On the open-source side, Google's MedGemma family, released in 2025, stands out; its 27-billion-parameter text model scored 87.7% on MedQA. A more concrete finding: in an unblinded evaluation, 81% of the chest X-ray reports generated by MedGemma-4B were judged by a US board-certified radiologist to be "accurate enough to lead to similar patient management."

At OpenAI, the focus moved from old USMLE-style tests toward realistic scenarios. HealthBench — an evaluation of 5,000 physician-curated scenarios across 26 specialties and 49 languages — embodies this shift. On its hardest subset (HealthBench Hard), GPT-5's thinking mode scored 46.2%, a marked jump from OpenAI o3's 31.6%. OpenAI further reported that hallucinations in challenging conversations fell roughly 8-fold versus o3, and errors in emergency scenarios dropped more than 50-fold compared with GPT-4o.

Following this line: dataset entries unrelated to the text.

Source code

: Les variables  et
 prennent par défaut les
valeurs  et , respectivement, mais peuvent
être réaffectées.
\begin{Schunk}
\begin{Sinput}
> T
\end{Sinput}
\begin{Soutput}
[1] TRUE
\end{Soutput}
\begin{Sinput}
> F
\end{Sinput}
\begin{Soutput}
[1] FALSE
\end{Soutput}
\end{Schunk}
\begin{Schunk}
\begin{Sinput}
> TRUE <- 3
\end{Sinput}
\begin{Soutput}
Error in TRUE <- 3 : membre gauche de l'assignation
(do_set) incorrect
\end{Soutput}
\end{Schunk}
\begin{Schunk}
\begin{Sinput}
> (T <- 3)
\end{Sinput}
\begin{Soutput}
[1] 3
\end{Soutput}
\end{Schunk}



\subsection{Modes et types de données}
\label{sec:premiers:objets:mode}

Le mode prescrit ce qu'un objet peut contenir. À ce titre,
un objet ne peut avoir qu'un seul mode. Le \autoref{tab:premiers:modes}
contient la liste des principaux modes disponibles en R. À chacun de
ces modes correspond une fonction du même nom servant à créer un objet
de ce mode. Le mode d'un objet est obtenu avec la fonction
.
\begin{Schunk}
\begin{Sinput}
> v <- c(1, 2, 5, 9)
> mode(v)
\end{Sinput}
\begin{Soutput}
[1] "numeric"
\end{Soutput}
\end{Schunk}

A new paradigm: conversational diagnostic AI

Answering a static question is very different from talking to a patient and taking a history. Google's AMIE system targets this second capability. In a randomized, double-blind study published in Nature in 2025, AMIE was compared against 20 primary care physicians across 159 case scenarios; it performed at least as well as, or better than, physicians on 30 of 32 axes rated by specialists and 25 of 26 axes rated by patient actors, with higher diagnostic accuracy.

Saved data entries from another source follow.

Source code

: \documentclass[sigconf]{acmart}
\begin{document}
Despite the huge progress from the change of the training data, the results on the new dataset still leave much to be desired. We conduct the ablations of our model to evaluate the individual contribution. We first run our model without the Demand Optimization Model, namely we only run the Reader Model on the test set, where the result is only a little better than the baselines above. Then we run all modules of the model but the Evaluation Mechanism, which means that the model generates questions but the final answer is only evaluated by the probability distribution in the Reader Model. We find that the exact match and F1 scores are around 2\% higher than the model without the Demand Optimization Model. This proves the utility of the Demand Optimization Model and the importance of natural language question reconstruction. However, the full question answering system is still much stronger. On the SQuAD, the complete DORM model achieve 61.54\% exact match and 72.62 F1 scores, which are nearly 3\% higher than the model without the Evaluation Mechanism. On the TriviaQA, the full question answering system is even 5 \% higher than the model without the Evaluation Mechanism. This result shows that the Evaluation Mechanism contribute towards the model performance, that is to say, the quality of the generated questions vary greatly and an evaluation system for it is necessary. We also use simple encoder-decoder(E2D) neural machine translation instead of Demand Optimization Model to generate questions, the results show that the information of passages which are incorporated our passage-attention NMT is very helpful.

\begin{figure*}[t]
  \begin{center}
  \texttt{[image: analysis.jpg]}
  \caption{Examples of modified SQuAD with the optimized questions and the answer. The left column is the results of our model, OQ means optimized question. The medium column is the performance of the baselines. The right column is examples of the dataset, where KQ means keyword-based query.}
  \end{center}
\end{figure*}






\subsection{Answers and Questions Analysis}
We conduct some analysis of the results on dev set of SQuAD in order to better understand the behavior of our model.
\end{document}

The cardiology study published in Nature Medicine in early 2026 used a more realistic setup: 107 real cases of suspected hereditary cardiomyopathy were presented to 9 general cardiologists alongside raw data such as ECG, echocardiography and cardiac MRI. Subspecialist reviewers preferred AMIE-assisted assessments 46.7% of the time versus 32.7% for cardiologist-only assessments (P=0.02). This is early but encouraging evidence that the model can support — not replace — the specialist.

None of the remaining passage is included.